What to do: Exact output of all the records is required.

Collected data
☆ ☆ ☆ ☆

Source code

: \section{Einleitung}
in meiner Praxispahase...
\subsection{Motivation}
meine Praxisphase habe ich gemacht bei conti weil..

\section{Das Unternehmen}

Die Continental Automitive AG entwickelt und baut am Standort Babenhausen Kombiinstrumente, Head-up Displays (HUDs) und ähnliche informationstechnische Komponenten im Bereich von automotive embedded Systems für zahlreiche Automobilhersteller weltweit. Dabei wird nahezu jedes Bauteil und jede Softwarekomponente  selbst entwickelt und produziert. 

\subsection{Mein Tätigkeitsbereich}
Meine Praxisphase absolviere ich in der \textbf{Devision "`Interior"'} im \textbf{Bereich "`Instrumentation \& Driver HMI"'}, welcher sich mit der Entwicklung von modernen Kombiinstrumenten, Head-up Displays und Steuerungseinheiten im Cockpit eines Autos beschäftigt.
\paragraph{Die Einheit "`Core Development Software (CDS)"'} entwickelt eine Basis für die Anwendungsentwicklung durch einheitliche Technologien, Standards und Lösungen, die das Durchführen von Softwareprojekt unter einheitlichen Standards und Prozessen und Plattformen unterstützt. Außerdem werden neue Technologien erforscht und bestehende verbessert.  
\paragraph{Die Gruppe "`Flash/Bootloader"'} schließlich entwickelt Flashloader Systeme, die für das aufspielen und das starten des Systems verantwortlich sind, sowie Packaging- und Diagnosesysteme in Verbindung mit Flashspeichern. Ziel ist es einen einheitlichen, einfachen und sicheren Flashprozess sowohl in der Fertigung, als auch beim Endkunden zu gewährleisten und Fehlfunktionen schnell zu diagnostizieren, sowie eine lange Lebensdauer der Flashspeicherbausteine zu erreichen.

☆ ☆ ☆ ☆

Response:
Source code

: \section{Einleitung}
in meiner Praxispahase...
\subsection{Motivation}
meine Praxisphase habe ich gemacht bei conti weil..

\section{Das Unternehmen}

Die Continental Automitive AG entwickelt und baut am Standort Babenhausen Kombiinstrumente, Head-up Displays (HUDs) und ähnliche informationstechnische Komponenten im Bereich von automotive embedded Systems für zahlreiche Automobilhersteller weltweit. Dabei wird nahezu jedes Bauteil und jede Softwarekomponente  selbst entwickelt und produziert. 

\subsection{Mein Tätigkeitsbereich}
Meine Praxisphase absolviere ich in der \textbf{Devision "`Interior"'} im \textbf{Bereich "`Instrumentation \& Driver HMI"'}, welcher sich mit der Entwicklung von modernen Kombiinstrumenten, Head-up Displays und Steuerungseinheiten im Cockpit eines Autos beschäftigt.
\paragraph{Die Einheit "`Core Development Software (CDS)"'} entwickelt eine Basis für die Anwendungsentwicklung durch einheitliche Technologien, Standards und Lösungen, die das Durchführen von Softwareprojekt unter einheitlichen Standards und Prozessen und Plattformen unterstützt. Außerdem werden neue Technologien erforscht und bestehende verbessert.  
\paragraph{Die Gruppe "`Flash/Bootloader"'} schließlich entwickelt Flashloader Systeme, die für das aufspielen und das starten des Systems verantwortlich sind, sowie Packaging- und Diagnosesysteme in Verbindung mit Flashspeichern. Ziel ist es einen einheitlichen, einfachen und sicheren Flashprozess sowohl in der Fertigung, als auch beim Endkunden zu gewährleisten und Fehlfunktionen schnell zu diagnostizieren, sowie eine lange Lebensdauer der Flashspeicherbausteine zu erreichen.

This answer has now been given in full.